*** Begin section ***

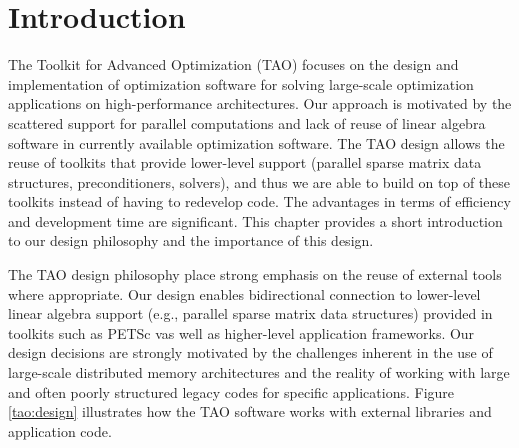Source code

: \chapter{Introduction}
\label{chapter:introduction}


The Toolkit for Advanced Optimization (TAO) focuses on the design and
implementation of optimization software for 
solving large-scale optimization applications on high-performance
architectures.  Our approach is motivated by the scattered support for
parallel computations and lack of reuse of linear algebra software in
currently available optimization software.  The TAO design allows the
reuse of toolkits that provide lower-level support (parallel sparse
matrix data structures, preconditioners, solvers), and thus we are
able to build on top of these toolkits instead of having to redevelop
code. The advantages in terms of efficiency and development time are
significant.  This chapter provides a short introduction to our design 
philosophy and the importance of this design.



The TAO design philosophy place strong emphasis on the reuse of
external tools where appropriate.  Our design enables bidirectional
connection to lower-level linear algebra support (e.g., parallel sparse
matrix data structures) provided in toolkits such as PETSc
\cite{petsc-web-page,petsc,petsc-user-ref}
vas well as higher-level application
frameworks.  Our design decisions are strongly motivated by the
challenges inherent in the use of large-scale distributed memory
architectures and the reality of working with large and often poorly
structured legacy codes for specific applications.  Figure
\ref{tao:design} illustrates how the TAO software works with external
libraries and application code.

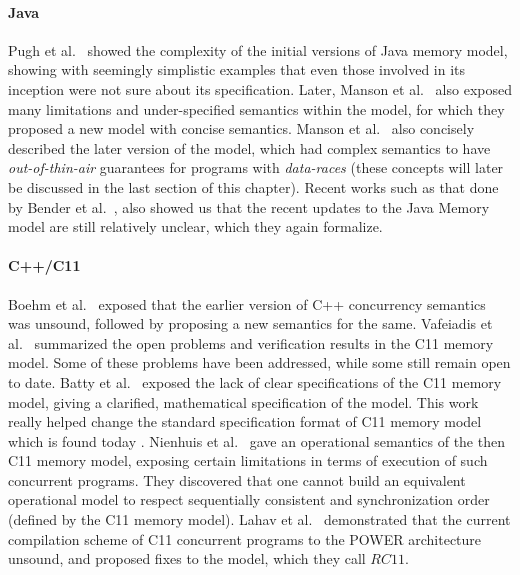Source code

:     \paragraph{Java}
    Pugh et al.~\cite{Pugh} showed the complexity of the initial versions of Java memory model, showing with seemingly simplistic examples that even those involved in its inception were not sure about its specification. 
    Later, Manson et al.~\cite{JeremyM} also exposed many limitations and under-specified semantics within the model, for which they proposed a new model with concise semantics. 
    Manson et al.~\cite{Manson2} also concisely described the later version of the model, which had complex semantics to have \textit{out-of-thin-air} guarantees for programs with \textit{data-races} (these concepts will later be discussed in the last section of this chapter). 
    Recent works such as that done by Bender et al.~\cite{BenderJ}, also showed us that the recent updates to the Java Memory model are still relatively unclear, which they again formalize. 
    
    \paragraph{C++/C11}
    Boehm et al.~\cite{Boehm} exposed that the earlier version of C++ concurrency semantics was unsound, followed by proposing a new semantics for the same.
    Vafeiadis et al.~\cite{Vafeiadis2} summarized the open problems and verification results in the C11 memory model. Some of these problems have been addressed, while some still remain open to date. 
    Batty et al.~\cite{BattyM} exposed the lack of clear specifications of the C11 memory model, giving a clarified, mathematical specification of the model. This work really helped change the standard specification format of C11 memory model which is found today \cite{C11MM}. 
    Nienhuis et al.~\cite{Nienhuis} gave an operational semantics of the then C11 memory model, exposing certain limitations in terms of execution of such concurrent programs. They discovered that one cannot build an equivalent operational model to respect sequentially consistent and synchronization order (defined by the C11 memory model).
    Lahav et al.~\cite{Lahav} demonstrated that the current compilation scheme of C11 concurrent programs to the POWER architecture unsound, and proposed fixes to the model, which they call $RC11$.
    
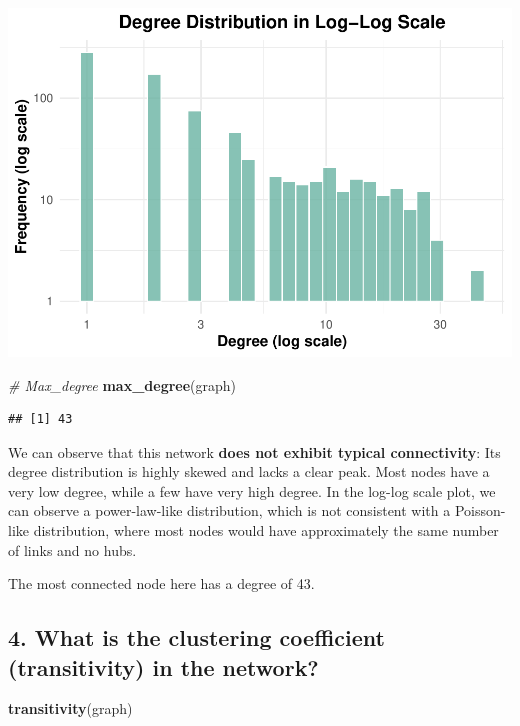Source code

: \documentclass[
]{article}
\newenvironment{Shaded}{\begin{snugshade}}{\end{snugshade}}
\newcommand{\CommentTok}[1]{\textcolor[rgb]{0.56,0.35,0.01}{\textit{#1}}}
\newcommand{\FunctionTok}[1]{\textcolor[rgb]{0.13,0.29,0.53}{\textbf{#1}}}
\newcommand{\NormalTok}[1]{#1}
\begin{document}
\includegraphics{export-network_files/figure-latex/unnamed-chunk-8-2.pdf}

\begin{Shaded}
\begin{Highlighting}[]
\CommentTok{\# Max\_degree}
\FunctionTok{max\_degree}\NormalTok{(graph)}
\end{Highlighting}
\end{Shaded}

\begin{verbatim}
## [1] 43
\end{verbatim}

We can observe that this network \textbf{does not exhibit typical
connectivity}: Its degree distribution is highly skewed and lacks a
clear peak. Most nodes have a very low degree, while a few have very
high degree. In the log-log scale plot, we can observe a power-law-like
distribution, which is not consistent with a Poisson-like distribution,
where most nodes would have approximately the same number of links and
no hubs.

The most connected node here has a degree of 43.

\subsection{4. What is the clustering coefficient (transitivity) in the
network?}\label{what-is-the-clustering-coefficient-transitivity-in-the-network}

\begin{Shaded}
\begin{Highlighting}[]
\FunctionTok{transitivity}\NormalTok{(graph)}
\end{Highlighting}
\end{Shaded}
\end{document}
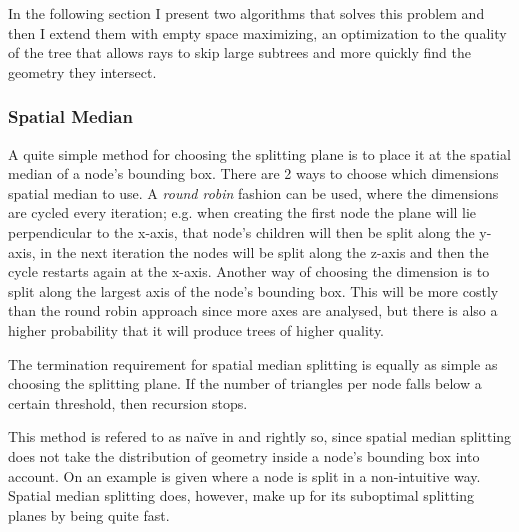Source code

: In the following section I present two algorithms that solves this problem and
then I extend them with empty space maximizing, an optimization to the quality
of the tree that allows rays to skip large subtrees and more quickly find the
geometry they intersect.


\subsubsection{Spatial Median}



A quite simple method for choosing the splitting plane is to place it at the
spatial median of a node's bounding box. There are 2 ways to choose which
dimensions spatial median to use. A \textit{round robin} fashion can be used,
where the dimensions are cycled every iteration; e.g. when creating the first
node the plane will lie perpendicular to the x-axis, that node's children will
then be split along the y-axis, in the next iteration the nodes will be split
along the z-axis and then the cycle restarts again at the x-axis. Another way of
choosing the dimension is to split along the largest axis of the node's bounding
box. This will be more costly than the round robin approach since more axes are
analysed, but there is also a higher probability that it will produce trees of
higher quality.

The termination requirement for spatial median splitting is equally as simple as
choosing the splitting plane. If the number of triangles per node falls below a
certain threshold, then recursion stops.


This method is refered to as naïve in  and rightly so,
since spatial median splitting does not take the distribution of geometry inside
a node's bounding box into account. On  an example is
given where a node is split in a non-intuitive way. Spatial median splitting
does, however, make up for its suboptimal splitting planes by being quite fast.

*** End section ***

## Problem statement
The answer must consist of every line in the records above that contains the word "place".

## Answer to the exercise
The TAO design philosophy place strong emphasis on the reuse of
A quite simple method for choosing the splitting plane is to place it at the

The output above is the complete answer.